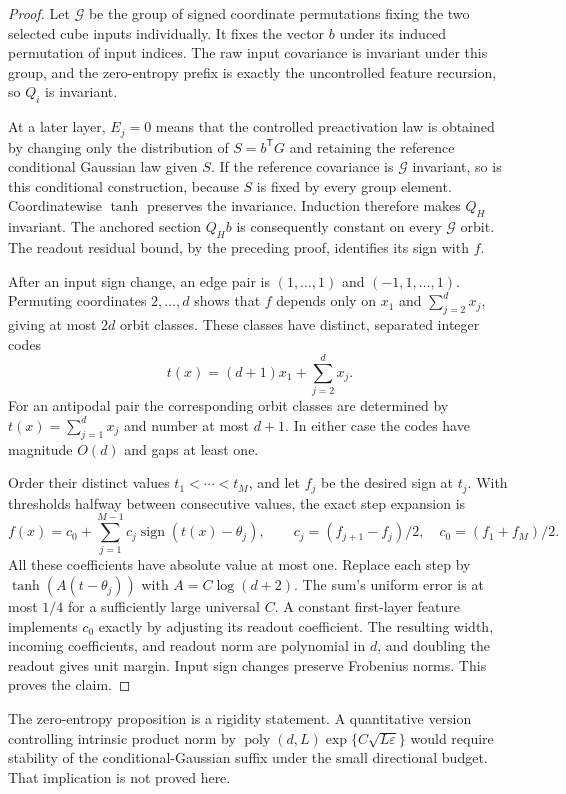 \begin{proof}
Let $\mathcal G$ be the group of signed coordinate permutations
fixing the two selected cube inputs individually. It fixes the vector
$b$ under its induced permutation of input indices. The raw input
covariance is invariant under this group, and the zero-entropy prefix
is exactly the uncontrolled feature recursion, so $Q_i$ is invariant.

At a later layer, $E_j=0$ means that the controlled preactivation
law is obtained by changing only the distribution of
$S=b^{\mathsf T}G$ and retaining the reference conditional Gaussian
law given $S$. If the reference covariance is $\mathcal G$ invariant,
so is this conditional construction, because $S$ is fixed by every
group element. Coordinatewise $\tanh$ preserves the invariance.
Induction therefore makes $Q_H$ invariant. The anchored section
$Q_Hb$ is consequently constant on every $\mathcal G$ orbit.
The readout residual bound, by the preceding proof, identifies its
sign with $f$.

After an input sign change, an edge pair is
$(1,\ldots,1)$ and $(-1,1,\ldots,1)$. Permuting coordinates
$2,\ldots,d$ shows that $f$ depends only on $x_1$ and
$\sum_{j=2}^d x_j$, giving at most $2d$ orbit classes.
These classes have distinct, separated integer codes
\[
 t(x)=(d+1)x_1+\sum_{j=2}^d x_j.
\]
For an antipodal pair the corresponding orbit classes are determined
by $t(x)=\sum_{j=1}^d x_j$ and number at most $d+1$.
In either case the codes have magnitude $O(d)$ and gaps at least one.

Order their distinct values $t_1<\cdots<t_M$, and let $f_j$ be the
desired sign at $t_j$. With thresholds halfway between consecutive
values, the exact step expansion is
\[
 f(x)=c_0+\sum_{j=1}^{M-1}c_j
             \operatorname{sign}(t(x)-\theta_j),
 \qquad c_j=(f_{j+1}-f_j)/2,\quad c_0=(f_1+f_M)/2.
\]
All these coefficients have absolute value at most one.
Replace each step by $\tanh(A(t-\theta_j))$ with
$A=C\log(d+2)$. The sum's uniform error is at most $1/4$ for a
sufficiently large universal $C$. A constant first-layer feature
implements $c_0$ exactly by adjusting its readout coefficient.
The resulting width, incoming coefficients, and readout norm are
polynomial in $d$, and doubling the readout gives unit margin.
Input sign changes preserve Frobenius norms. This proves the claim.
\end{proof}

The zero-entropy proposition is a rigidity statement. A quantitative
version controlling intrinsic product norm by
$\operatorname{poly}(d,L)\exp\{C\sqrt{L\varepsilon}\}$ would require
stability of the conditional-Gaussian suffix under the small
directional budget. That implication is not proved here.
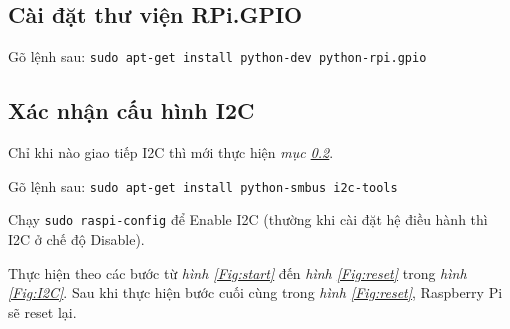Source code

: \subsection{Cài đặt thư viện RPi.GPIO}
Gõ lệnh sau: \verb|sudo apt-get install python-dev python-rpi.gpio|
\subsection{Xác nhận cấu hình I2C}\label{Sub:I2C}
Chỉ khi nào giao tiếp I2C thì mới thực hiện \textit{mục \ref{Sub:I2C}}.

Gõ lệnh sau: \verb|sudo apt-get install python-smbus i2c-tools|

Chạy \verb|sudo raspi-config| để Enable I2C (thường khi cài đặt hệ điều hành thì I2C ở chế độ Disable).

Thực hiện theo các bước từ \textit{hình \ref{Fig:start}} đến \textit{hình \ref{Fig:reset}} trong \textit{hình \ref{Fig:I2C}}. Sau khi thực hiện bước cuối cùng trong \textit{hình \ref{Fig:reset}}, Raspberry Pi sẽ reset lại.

+ + + + +

What you have to do: If pictures appear among the records, do not carry them over; retype the rest exactly.

Finished task:
 \begin{proof}
Let $\mathcal G$ be the group of signed coordinate permutations
fixing the two selected cube inputs individually. It fixes the vector
$b$ under its induced permutation of input indices. The raw input
covariance is invariant under this group, and the zero-entropy prefix
is exactly the uncontrolled feature recursion, so $Q_i$ is invariant.

At a later layer, $E_j=0$ means that the controlled preactivation
law is obtained by changing only the distribution of
$S=b^{\mathsf T}G$ and retaining the reference conditional Gaussian
law given $S$. If the reference covariance is $\mathcal G$ invariant,
so is this conditional construction, because $S$ is fixed by every
group element. Coordinatewise $\tanh$ preserves the invariance.
Induction therefore makes $Q_H$ invariant. The anchored section
$Q_Hb$ is consequently constant on every $\mathcal G$ orbit.
The readout residual bound, by the preceding proof, identifies its
sign with $f$.

After an input sign change, an edge pair is
$(1,\ldots,1)$ and $(-1,1,\ldots,1)$. Permuting coordinates
$2,\ldots,d$ shows that $f$ depends only on $x_1$ and
$\sum_{j=2}^d x_j$, giving at most $2d$ orbit classes.
These classes have distinct, separated integer codes
\[
 t(x)=(d+1)x_1+\sum_{j=2}^d x_j.
\]
For an antipodal pair the corresponding orbit classes are determined
by $t(x)=\sum_{j=1}^d x_j$ and number at most $d+1$.
In either case the codes have magnitude $O(d)$ and gaps at least one.

Order their distinct values $t_1<\cdots<t_M$, and let $f_j$ be the
desired sign at $t_j$. With thresholds halfway between consecutive
values, the exact step expansion is
\[
 f(x)=c_0+\sum_{j=1}^{M-1}c_j
             \operatorname{sign}(t(x)-\theta_j),
 \qquad c_j=(f_{j+1}-f_j)/2,\quad c_0=(f_1+f_M)/2.
\]
All these coefficients have absolute value at most one.
Replace each step by $\tanh(A(t-\theta_j))$ with
$A=C\log(d+2)$. The sum's uniform error is at most $1/4$ for a
sufficiently large universal $C$. A constant first-layer feature
implements $c_0$ exactly by adjusting its readout coefficient.
The resulting width, incoming coefficients, and readout norm are
polynomial in $d$, and doubling the readout gives unit margin.
Input sign changes preserve Frobenius norms. This proves the claim.
\end{proof}

The zero-entropy proposition is a rigidity statement. A quantitative
version controlling intrinsic product norm by
$\operatorname{poly}(d,L)\exp\{C\sqrt{L\varepsilon}\}$ would require
stability of the conditional-Gaussian suffix under the small
directional budget. That implication is not proved here.
Source code

: \subsection{Cài đặt thư viện RPi.GPIO}
Gõ lệnh sau: \verb|sudo apt-get install python-dev python-rpi.gpio|
\subsection{Xác nhận cấu hình I2C}\label{Sub:I2C}
Chỉ khi nào giao tiếp I2C thì mới thực hiện \textit{mục \ref{Sub:I2C}}.

Gõ lệnh sau: \verb|sudo apt-get install python-smbus i2c-tools|

Chạy \verb|sudo raspi-config| để Enable I2C (thường khi cài đặt hệ điều hành thì I2C ở chế độ Disable).

Thực hiện theo các bước từ \textit{hình \ref{Fig:start}} đến \textit{hình \ref{Fig:reset}} trong \textit{hình \ref{Fig:I2C}}. Sau khi thực hiện bước cuối cùng trong \textit{hình \ref{Fig:reset}}, Raspberry Pi sẽ reset lại.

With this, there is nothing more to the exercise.